To differentiate between development environments, this example uses a custom label called environment
with the value prod
.
Define a new HTTP check
Start by defining a new HTTP check with https://www.grafana.com/
as the target and example
as the job name, and select a few locations. You can change the target and job to something more relevant to you. For the rest of this example, https://www.grafana.com/
is the instance and example
is the job.
In the Advanced options section, add one custom label. For this example, the name is environment
and the value is prod
.
Note
Alternatively, you can also use an existing check. Just note the values of instance and job and make sure it has at least one custom label defined.
Let the check execute for a couple of minutes so that Grafana Cloud can collect some metrics.
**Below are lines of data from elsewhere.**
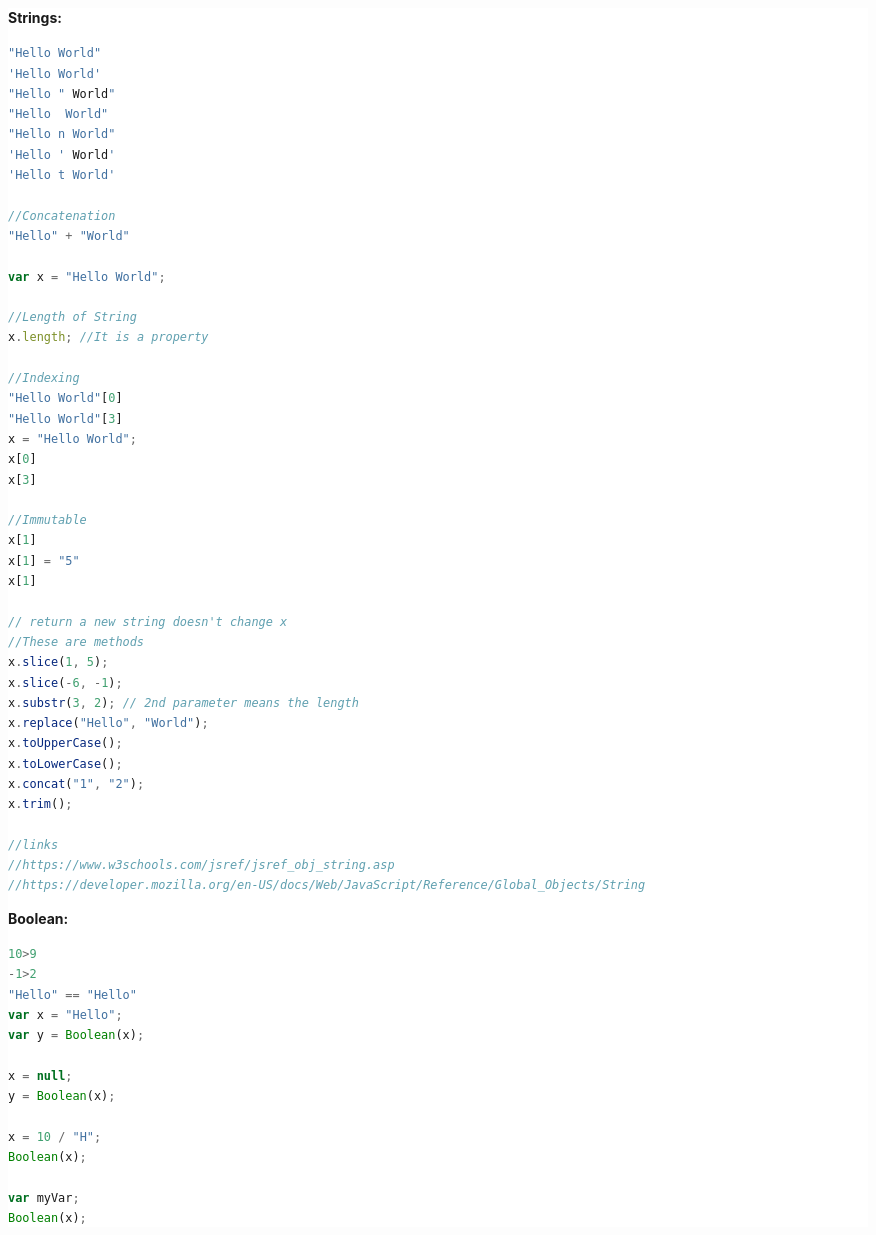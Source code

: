 **Strings:**

```jsx
"Hello World"
'Hello World'
"Hello " World"
"Hello  World"
"Hello n World"
'Hello ' World'
'Hello t World'

//Concatenation
"Hello" + "World"

var x = "Hello World";

//Length of String
x.length; //It is a property

//Indexing
"Hello World"[0]
"Hello World"[3]
x = "Hello World";
x[0]
x[3]

//Immutable
x[1]
x[1] = "5"
x[1]

// return a new string doesn't change x
//These are methods
x.slice(1, 5);
x.slice(-6, -1);
x.substr(3, 2); // 2nd parameter means the length
x.replace("Hello", "World");
x.toUpperCase();
x.toLowerCase();
x.concat("1", "2");
x.trim();

//links
//https://www.w3schools.com/jsref/jsref_obj_string.asp
//https://developer.mozilla.org/en-US/docs/Web/JavaScript/Reference/Global_Objects/String
```

**Boolean:**

```jsx
10>9
-1>2
"Hello" == "Hello"
var x = "Hello";
var y = Boolean(x);

x = null;
y = Boolean(x);

x = 10 / "H";
Boolean(x);

var myVar;
Boolean(x);

```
Use Explore to examine the probe_duration_seconds
metric
In your Grafana Cloud account, go to the Explore tab and enter the following expression:
probe_duration_seconds{job="example", instance="https://www.grafana.com/"}
The expression returns the metrics for that job/instance pair, one for each location you have selected.
Notice that the custom label isn’t included in the result.
Join with sm_check_info
to retrieve the custom labels
The custom labels are applied to sm_check_info
. That means you need to join your metric of interest with this one.
Change the previous expression to look like this:
probe_duration_seconds{job="example", instance="https://www.grafana.com/"}
*
on (job, instance, probe, config_version)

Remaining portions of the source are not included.